CryptoQuant reports that Bitcoin accumulation addresses have added 248,000 BTC since the beginning of the year. This is the highest inflow of 2025 and exceeds the monthly average by 84,000 BTC. These addresses are known for only buying Bitcoin and never selling, even during price peaks. They now control around $30 billion worth of BTC.

Demand from Accumulator Addresses (BTC). Source: CryptoQuant
Demand from Accumulator Addresses (BTC). Source: CryptoQuant

Analysts view this accumulation as a strong bullish signal. However, if the market enters a correction, some of these addresses may start selling, losing their status as long-term holders. This would add pressure to the price.

Following the surge to $123K, BTC pulled back to its current level of $116K.

Bitcoin (BTC) to USD Price Chart. Source: Coinmarketcap
Bitcoin (BTC) to USD Price Chart. Source: Coinmarketcap

Liquidations Spike After the Rally

According to Coinglass, over the past 24 hours, the crypto derivatives market saw liquidations totaling approximately $499.34 million. Of this, $388.94 million were long positions and $110.4 million were short positions.

“Although many are eager to enter the market, there's a growing belief that BTC will drop to certain levels to provide better entry points,” Santiment noted.

Social Dominance and Liquidations Amid the Rally

Santiment analysts also observed a sharp rise in Bitcoin discussions across social media - the asset’s share of all crypto-related messages hit 43,06%. This surge occurred alongside the new price high.
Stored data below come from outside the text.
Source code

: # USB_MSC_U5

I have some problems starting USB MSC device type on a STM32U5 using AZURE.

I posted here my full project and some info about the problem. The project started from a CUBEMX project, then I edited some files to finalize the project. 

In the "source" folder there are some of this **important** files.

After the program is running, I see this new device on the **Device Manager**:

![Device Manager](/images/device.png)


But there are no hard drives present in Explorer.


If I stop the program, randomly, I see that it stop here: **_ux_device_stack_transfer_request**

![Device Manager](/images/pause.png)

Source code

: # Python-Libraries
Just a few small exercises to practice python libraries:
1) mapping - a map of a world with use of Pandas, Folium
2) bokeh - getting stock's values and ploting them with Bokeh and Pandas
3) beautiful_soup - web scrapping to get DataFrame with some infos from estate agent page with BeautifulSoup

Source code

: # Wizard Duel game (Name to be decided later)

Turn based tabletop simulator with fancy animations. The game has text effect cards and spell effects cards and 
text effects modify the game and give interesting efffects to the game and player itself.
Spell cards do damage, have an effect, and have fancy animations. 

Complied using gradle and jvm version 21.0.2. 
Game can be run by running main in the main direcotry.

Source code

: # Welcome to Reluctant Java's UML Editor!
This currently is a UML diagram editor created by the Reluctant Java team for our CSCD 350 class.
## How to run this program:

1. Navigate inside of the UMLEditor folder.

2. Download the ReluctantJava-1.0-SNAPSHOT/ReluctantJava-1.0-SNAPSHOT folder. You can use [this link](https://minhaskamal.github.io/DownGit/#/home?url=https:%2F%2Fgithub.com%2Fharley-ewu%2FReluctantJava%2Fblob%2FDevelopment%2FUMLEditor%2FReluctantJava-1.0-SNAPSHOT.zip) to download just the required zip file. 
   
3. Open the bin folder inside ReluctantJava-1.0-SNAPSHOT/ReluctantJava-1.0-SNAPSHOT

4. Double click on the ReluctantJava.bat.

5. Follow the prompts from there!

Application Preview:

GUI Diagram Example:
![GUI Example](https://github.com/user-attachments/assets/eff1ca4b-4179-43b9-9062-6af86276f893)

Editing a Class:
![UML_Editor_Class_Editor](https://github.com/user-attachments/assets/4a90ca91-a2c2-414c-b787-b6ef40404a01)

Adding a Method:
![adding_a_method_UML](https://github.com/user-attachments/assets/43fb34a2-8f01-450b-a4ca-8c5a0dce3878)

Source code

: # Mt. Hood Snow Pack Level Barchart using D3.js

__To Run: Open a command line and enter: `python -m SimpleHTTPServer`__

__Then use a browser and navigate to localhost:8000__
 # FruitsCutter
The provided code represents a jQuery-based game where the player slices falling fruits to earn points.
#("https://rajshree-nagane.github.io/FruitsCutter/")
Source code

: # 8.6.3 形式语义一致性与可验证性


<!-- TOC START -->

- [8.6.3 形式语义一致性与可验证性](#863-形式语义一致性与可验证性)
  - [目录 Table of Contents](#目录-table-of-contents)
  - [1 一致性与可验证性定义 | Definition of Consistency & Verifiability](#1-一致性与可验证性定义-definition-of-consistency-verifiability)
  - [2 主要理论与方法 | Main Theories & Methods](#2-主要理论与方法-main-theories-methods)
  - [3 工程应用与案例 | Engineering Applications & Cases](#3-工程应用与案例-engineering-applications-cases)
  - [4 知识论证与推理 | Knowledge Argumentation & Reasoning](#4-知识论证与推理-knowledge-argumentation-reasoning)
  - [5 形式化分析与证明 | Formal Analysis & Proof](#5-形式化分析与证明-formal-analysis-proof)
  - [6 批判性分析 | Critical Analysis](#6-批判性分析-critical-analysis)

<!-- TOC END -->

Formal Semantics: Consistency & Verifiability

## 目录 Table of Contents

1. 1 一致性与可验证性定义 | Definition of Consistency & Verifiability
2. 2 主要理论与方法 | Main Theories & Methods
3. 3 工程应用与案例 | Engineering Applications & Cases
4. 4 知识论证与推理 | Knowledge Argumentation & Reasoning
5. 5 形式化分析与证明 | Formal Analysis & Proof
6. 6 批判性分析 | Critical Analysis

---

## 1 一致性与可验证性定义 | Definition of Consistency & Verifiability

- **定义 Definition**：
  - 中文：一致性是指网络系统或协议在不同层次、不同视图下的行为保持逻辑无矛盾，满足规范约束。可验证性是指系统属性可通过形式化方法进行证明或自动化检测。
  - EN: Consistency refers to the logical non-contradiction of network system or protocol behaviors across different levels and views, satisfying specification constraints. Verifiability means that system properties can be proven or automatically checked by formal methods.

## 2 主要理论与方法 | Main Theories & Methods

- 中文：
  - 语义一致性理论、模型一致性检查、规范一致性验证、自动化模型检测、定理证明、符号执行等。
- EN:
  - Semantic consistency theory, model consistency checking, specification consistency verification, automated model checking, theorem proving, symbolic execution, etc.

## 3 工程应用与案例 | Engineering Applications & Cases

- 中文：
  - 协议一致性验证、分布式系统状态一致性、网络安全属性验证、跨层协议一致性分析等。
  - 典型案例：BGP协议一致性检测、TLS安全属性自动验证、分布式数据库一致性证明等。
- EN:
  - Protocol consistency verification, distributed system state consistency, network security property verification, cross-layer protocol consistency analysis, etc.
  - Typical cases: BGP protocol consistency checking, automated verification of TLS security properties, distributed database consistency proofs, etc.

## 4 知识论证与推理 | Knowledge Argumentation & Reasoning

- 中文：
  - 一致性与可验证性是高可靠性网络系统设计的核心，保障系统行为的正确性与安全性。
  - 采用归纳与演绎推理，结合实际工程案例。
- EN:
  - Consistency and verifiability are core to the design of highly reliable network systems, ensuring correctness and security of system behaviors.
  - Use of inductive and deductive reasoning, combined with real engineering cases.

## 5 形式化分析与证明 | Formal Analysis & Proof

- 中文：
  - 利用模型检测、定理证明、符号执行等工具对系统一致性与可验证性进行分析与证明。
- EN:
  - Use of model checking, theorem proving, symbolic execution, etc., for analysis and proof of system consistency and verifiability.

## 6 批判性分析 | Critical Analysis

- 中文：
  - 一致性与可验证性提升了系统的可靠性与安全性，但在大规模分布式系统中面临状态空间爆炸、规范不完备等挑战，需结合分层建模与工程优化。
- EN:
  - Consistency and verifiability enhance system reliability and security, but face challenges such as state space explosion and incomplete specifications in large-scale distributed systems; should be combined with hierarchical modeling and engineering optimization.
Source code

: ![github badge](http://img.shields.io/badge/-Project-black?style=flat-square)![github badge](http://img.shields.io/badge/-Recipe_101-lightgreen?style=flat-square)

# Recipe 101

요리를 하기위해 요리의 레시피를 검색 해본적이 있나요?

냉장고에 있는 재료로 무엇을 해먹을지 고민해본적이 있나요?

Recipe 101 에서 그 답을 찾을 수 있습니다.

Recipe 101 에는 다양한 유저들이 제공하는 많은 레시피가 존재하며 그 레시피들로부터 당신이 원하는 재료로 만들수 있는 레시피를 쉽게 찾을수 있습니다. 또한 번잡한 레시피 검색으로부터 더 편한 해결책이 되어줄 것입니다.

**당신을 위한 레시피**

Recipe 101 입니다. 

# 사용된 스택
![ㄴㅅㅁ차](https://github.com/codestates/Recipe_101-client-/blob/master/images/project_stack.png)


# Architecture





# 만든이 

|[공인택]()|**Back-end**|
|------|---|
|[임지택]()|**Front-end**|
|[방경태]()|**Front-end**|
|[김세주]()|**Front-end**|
Such spikes usually indicate mass retail entry driven by FOMO, but this time the sentiment is different. Analysts say that instead of excitement, the prevailing mood online is fatigue and skepticism, which could actually suggest that the rally is far from over.

Bitcoin Hits its Highest Level of Social Dominance in Over Two Years. Source: Santiment
Bitcoin Hits its Highest Level of Social Dominance in Over Two Years. Source: Santiment

This post is for informational purposes only and is not an ad or investment advice. Please do your own research making any decisions.